What you are asked to do: The records underneath are to be repeated exactly, with the pictures left out.

Material for this exercise:
──────

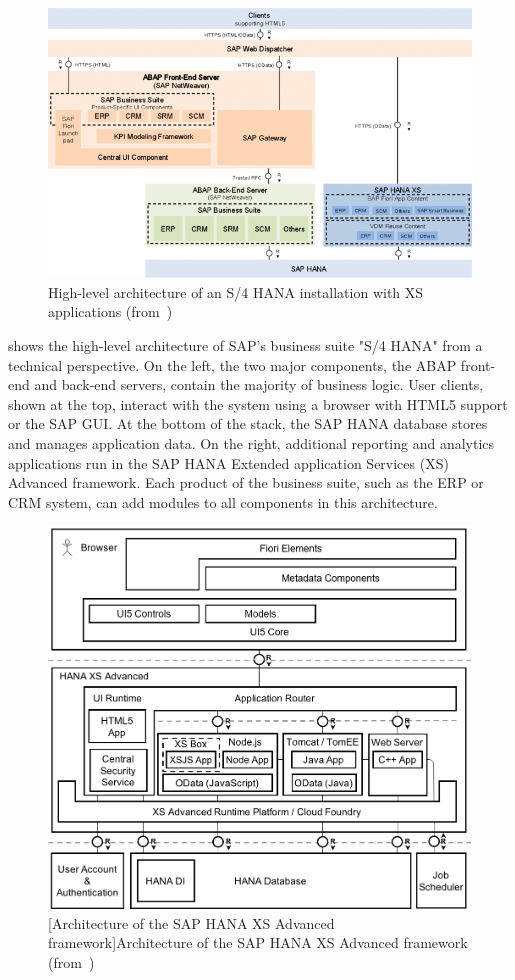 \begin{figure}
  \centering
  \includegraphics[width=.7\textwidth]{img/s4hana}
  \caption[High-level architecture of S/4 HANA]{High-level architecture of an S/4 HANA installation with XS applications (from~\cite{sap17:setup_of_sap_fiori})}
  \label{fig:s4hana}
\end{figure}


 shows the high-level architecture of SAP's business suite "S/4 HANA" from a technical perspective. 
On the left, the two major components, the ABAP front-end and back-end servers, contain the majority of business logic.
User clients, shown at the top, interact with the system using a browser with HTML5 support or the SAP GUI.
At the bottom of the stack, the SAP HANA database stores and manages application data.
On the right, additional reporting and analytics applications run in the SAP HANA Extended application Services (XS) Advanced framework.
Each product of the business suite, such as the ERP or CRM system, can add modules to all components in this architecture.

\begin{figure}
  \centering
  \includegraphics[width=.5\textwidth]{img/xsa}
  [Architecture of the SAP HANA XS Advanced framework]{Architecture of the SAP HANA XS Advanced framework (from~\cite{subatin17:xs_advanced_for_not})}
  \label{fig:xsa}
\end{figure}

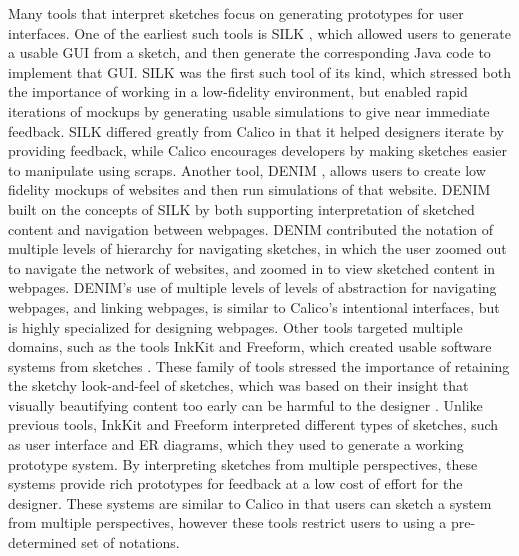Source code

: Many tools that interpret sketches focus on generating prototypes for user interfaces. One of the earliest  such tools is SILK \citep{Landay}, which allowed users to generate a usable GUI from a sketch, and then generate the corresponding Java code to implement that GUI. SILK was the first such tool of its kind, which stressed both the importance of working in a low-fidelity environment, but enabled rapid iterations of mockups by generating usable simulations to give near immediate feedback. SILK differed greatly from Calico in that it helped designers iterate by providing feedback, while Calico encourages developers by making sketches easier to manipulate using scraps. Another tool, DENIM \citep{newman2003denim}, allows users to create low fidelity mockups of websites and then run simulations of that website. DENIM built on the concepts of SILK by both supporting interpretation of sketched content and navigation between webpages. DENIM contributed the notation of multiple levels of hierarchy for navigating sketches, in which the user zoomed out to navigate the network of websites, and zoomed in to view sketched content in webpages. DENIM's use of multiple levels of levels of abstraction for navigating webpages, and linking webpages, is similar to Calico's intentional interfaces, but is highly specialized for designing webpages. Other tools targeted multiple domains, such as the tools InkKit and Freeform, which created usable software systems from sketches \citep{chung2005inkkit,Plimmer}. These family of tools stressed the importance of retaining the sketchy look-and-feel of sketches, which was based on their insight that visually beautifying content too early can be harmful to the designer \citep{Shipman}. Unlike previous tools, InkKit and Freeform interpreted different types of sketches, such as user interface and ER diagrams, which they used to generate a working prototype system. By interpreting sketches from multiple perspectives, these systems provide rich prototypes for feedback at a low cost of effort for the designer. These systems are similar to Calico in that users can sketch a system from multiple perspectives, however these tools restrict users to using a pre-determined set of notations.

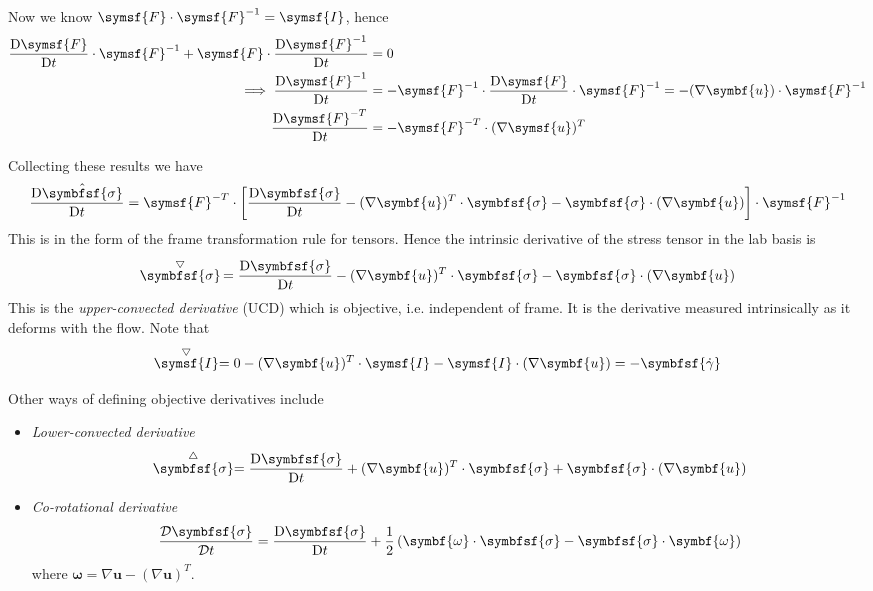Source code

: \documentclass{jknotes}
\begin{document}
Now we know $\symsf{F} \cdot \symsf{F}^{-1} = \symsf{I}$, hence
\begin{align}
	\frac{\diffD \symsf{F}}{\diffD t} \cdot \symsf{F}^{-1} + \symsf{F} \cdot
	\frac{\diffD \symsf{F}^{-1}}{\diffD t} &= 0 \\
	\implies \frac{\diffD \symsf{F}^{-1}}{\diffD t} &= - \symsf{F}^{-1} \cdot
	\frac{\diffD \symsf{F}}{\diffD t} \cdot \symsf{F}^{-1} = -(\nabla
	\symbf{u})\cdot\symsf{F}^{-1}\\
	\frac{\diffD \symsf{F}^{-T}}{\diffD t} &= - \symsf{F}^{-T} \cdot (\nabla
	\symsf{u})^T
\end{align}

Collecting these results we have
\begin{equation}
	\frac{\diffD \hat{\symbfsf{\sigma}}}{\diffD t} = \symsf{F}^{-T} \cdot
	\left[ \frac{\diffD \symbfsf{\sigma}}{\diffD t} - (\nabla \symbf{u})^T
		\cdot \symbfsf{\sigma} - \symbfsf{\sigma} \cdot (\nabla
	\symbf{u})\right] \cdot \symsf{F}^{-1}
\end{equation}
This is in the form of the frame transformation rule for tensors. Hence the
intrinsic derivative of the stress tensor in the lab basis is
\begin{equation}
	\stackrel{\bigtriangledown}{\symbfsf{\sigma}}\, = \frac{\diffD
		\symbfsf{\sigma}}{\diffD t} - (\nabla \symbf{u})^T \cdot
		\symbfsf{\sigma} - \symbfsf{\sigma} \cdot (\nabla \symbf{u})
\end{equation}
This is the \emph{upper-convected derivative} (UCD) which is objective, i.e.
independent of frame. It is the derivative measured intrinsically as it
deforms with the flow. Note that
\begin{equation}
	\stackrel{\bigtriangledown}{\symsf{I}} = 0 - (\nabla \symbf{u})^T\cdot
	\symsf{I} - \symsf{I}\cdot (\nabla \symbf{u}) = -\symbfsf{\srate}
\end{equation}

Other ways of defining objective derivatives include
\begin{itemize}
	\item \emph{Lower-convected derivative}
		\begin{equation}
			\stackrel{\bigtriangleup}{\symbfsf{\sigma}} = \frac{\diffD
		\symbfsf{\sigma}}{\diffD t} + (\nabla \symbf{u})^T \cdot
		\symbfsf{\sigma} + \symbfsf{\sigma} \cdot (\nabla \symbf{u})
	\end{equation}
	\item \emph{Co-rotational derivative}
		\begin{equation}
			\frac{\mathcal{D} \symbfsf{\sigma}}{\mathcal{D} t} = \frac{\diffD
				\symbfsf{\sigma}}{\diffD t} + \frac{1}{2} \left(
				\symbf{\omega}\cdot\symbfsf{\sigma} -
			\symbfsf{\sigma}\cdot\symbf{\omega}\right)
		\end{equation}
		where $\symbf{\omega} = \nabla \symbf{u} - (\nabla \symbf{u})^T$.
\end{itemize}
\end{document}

──────

Output of the exercise:
 \begin{figure}
  \centering
  \includegraphics[width=.7\textwidth]{img/s4hana}
  \caption[High-level architecture of S/4 HANA]{High-level architecture of an S/4 HANA installation with XS applications (from~\cite{sap17:setup_of_sap_fiori})}
  \label{fig:s4hana}
\end{figure}


 shows the high-level architecture of SAP's business suite "S/4 HANA" from a technical perspective. 
On the left, the two major components, the ABAP front-end and back-end servers, contain the majority of business logic.
User clients, shown at the top, interact with the system using a browser with HTML5 support or the SAP GUI.
At the bottom of the stack, the SAP HANA database stores and manages application data.
On the right, additional reporting and analytics applications run in the SAP HANA Extended application Services (XS) Advanced framework.
Each product of the business suite, such as the ERP or CRM system, can add modules to all components in this architecture.

\begin{figure}
  \centering
  \includegraphics[width=.5\textwidth]{img/xsa}
  [Architecture of the SAP HANA XS Advanced framework]{Architecture of the SAP HANA XS Advanced framework (from~\cite{subatin17:xs_advanced_for_not})}
  \label{fig:xsa}
\end{figure}

Source code

: Many tools that interpret sketches focus on generating prototypes for user interfaces. One of the earliest  such tools is SILK \citep{Landay}, which allowed users to generate a usable GUI from a sketch, and then generate the corresponding Java code to implement that GUI. SILK was the first such tool of its kind, which stressed both the importance of working in a low-fidelity environment, but enabled rapid iterations of mockups by generating usable simulations to give near immediate feedback. SILK differed greatly from Calico in that it helped designers iterate by providing feedback, while Calico encourages developers by making sketches easier to manipulate using scraps. Another tool, DENIM \citep{newman2003denim}, allows users to create low fidelity mockups of websites and then run simulations of that website. DENIM built on the concepts of SILK by both supporting interpretation of sketched content and navigation between webpages. DENIM contributed the notation of multiple levels of hierarchy for navigating sketches, in which the user zoomed out to navigate the network of websites, and zoomed in to view sketched content in webpages. DENIM's use of multiple levels of levels of abstraction for navigating webpages, and linking webpages, is similar to Calico's intentional interfaces, but is highly specialized for designing webpages. Other tools targeted multiple domains, such as the tools InkKit and Freeform, which created usable software systems from sketches \citep{chung2005inkkit,Plimmer}. These family of tools stressed the importance of retaining the sketchy look-and-feel of sketches, which was based on their insight that visually beautifying content too early can be harmful to the designer \citep{Shipman}. Unlike previous tools, InkKit and Freeform interpreted different types of sketches, such as user interface and ER diagrams, which they used to generate a working prototype system. By interpreting sketches from multiple perspectives, these systems provide rich prototypes for feedback at a low cost of effort for the designer. These systems are similar to Calico in that users can sketch a system from multiple perspectives, however these tools restrict users to using a pre-determined set of notations.

Source code

: \documentclass{jknotes}
\begin{document}
Now we know $\symsf{F} \cdot \symsf{F}^{-1} = \symsf{I}$, hence
\begin{align}
	\frac{\diffD \symsf{F}}{\diffD t} \cdot \symsf{F}^{-1} + \symsf{F} \cdot
	\frac{\diffD \symsf{F}^{-1}}{\diffD t} &= 0 \\
	\implies \frac{\diffD \symsf{F}^{-1}}{\diffD t} &= - \symsf{F}^{-1} \cdot
	\frac{\diffD \symsf{F}}{\diffD t} \cdot \symsf{F}^{-1} = -(\nabla
	\symbf{u})\cdot\symsf{F}^{-1}\\
	\frac{\diffD \symsf{F}^{-T}}{\diffD t} &= - \symsf{F}^{-T} \cdot (\nabla
	\symsf{u})^T
\end{align}

Collecting these results we have
\begin{equation}
	\frac{\diffD \hat{\symbfsf{\sigma}}}{\diffD t} = \symsf{F}^{-T} \cdot
	\left[ \frac{\diffD \symbfsf{\sigma}}{\diffD t} - (\nabla \symbf{u})^T
		\cdot \symbfsf{\sigma} - \symbfsf{\sigma} \cdot (\nabla
	\symbf{u})\right] \cdot \symsf{F}^{-1}
\end{equation}
This is in the form of the frame transformation rule for tensors. Hence the
intrinsic derivative of the stress tensor in the lab basis is
\begin{equation}
	\stackrel{\bigtriangledown}{\symbfsf{\sigma}}\, = \frac{\diffD
		\symbfsf{\sigma}}{\diffD t} - (\nabla \symbf{u})^T \cdot
		\symbfsf{\sigma} - \symbfsf{\sigma} \cdot (\nabla \symbf{u})
\end{equation}
This is the \emph{upper-convected derivative} (UCD) which is objective, i.e.
independent of frame. It is the derivative measured intrinsically as it
deforms with the flow. Note that
\begin{equation}
	\stackrel{\bigtriangledown}{\symsf{I}} = 0 - (\nabla \symbf{u})^T\cdot
	\symsf{I} - \symsf{I}\cdot (\nabla \symbf{u}) = -\symbfsf{\srate}
\end{equation}

Other ways of defining objective derivatives include
\begin{itemize}
	\item \emph{Lower-convected derivative}
		\begin{equation}
			\stackrel{\bigtriangleup}{\symbfsf{\sigma}} = \frac{\diffD
		\symbfsf{\sigma}}{\diffD t} + (\nabla \symbf{u})^T \cdot
		\symbfsf{\sigma} + \symbfsf{\sigma} \cdot (\nabla \symbf{u})
	\end{equation}
	\item \emph{Co-rotational derivative}
		\begin{equation}
			\frac{\mathcal{D} \symbfsf{\sigma}}{\mathcal{D} t} = \frac{\diffD
				\symbfsf{\sigma}}{\diffD t} + \frac{1}{2} \left(
				\symbf{\omega}\cdot\symbfsf{\sigma} -
			\symbfsf{\sigma}\cdot\symbf{\omega}\right)
		\end{equation}
		where $\symbf{\omega} = \nabla \symbf{u} - (\nabla \symbf{u})^T$.
\end{itemize}
\end{document}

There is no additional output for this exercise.